The risk of employees working remotely without proper social supports is a new workplace psychosocial factor gaining attention. Remote work dramatically disrupts both casual and planned in-person interactions, increasing the risk of perceived isolation, resulting in feelings of loneliness. Whether temporarily or permanently, working remotely requires a new set of core competencies for employees, managers, and senior leaders to protect the mental health of employees at all levels.

The risk related to return anxiety is also very real, stemming from fears of a heightened risk of infection, new social expectations, and the adjustment of routines to new work realities. Understanding how to manage return anxiety as the lockdown lifts  can help to reduce employee anxiety and improve the chances of a successful experience for those who must make the transition from working from home (or from pandemic-related unemployment) to working outside of their home again.

Mental Health Research Canada has reported that workplace anxiety and depression appears to have increased across all sectors, especially within the frontline healthcare sector, restaurant, retail sectors, and health-care other, where there is a significant rise in self-rated levels of anxiety since the onset of the pandemic.

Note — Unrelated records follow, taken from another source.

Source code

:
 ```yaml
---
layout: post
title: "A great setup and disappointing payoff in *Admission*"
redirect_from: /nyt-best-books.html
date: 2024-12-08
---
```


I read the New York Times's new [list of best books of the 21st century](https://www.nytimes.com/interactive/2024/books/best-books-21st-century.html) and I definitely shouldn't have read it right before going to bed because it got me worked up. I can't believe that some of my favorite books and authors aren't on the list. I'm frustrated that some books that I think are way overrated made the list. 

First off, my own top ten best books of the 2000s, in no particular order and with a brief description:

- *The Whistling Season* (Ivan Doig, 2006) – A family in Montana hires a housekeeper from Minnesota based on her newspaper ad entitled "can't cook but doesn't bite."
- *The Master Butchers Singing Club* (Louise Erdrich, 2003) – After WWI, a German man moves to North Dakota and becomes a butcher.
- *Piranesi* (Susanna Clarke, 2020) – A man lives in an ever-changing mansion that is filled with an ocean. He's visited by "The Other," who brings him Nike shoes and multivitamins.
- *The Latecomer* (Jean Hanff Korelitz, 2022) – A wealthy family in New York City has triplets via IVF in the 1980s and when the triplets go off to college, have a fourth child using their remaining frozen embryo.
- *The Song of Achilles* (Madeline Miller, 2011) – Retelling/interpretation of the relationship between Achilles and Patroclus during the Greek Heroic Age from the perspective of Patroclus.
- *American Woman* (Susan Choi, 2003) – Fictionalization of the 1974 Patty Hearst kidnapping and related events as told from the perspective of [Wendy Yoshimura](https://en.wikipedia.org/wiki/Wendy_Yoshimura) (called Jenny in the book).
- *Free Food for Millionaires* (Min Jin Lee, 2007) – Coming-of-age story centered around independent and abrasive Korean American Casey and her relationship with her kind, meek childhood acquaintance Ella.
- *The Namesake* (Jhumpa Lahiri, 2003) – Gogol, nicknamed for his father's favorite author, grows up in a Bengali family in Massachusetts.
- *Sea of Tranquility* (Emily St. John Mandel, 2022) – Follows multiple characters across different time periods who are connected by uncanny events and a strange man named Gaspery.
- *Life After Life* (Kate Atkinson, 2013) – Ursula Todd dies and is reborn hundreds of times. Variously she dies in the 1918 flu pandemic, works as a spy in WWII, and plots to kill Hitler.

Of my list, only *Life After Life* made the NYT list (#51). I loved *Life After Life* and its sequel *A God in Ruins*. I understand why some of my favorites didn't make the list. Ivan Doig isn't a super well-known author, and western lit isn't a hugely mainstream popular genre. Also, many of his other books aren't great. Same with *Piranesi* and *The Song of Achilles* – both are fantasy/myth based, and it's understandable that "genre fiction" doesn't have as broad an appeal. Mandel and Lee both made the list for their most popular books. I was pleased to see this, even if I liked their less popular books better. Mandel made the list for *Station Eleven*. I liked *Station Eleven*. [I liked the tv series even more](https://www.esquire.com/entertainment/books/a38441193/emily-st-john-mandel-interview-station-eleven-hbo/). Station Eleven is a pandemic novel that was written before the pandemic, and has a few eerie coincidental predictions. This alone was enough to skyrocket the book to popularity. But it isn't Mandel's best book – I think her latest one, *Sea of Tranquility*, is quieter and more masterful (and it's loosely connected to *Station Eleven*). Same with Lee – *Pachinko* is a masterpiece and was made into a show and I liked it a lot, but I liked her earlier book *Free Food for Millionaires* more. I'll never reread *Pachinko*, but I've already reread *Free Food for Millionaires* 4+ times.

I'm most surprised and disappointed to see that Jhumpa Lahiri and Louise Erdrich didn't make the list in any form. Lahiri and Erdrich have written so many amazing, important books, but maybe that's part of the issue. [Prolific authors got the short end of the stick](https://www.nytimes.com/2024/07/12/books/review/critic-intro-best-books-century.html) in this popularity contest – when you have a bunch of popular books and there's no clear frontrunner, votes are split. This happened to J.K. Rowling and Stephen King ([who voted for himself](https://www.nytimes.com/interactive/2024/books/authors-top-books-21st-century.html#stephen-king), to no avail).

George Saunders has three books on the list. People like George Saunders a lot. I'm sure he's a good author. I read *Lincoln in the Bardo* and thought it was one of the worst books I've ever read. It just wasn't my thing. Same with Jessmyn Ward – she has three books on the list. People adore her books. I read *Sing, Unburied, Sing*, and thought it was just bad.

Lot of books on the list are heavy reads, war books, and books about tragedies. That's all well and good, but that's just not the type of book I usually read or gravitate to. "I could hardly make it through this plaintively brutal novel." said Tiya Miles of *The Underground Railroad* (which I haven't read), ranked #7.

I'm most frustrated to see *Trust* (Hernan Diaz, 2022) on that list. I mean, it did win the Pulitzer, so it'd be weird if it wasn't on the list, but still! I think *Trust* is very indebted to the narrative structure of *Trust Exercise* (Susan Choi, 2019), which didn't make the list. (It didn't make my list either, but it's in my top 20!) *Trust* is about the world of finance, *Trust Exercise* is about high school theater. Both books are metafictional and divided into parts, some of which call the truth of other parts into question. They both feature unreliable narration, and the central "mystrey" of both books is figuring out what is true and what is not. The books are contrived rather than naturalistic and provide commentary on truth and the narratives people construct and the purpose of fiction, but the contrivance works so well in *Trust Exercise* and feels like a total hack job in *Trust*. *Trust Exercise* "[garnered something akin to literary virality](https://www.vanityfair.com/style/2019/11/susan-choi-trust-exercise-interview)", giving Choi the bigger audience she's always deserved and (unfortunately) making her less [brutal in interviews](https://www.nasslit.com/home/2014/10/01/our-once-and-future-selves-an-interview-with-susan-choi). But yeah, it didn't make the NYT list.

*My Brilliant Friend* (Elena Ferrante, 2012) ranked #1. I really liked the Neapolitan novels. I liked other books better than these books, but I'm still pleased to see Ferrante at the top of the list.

It is important to note, however, that the survey showed that other sectors were also affected, and that factors such as management, location, and pre-existing mental health challenges may contribute to heightened levels of self-rated anxiety and depression, or lack thereof.

The evidence is clear: ignoring employee workplace mental health is a risky strategy for an organization’s success and sustainability. Whether you’re a long-time advocate for psychological safety or just getting started, the time to make mental health a priority is now.

By moving the conversation within your organizations so that workplace mental health is not just a nice-to-have, but viewed as critical, more CEOs will be empowered to leave a legacy of care and compassionate leadership that makes a real difference in the lives of employees.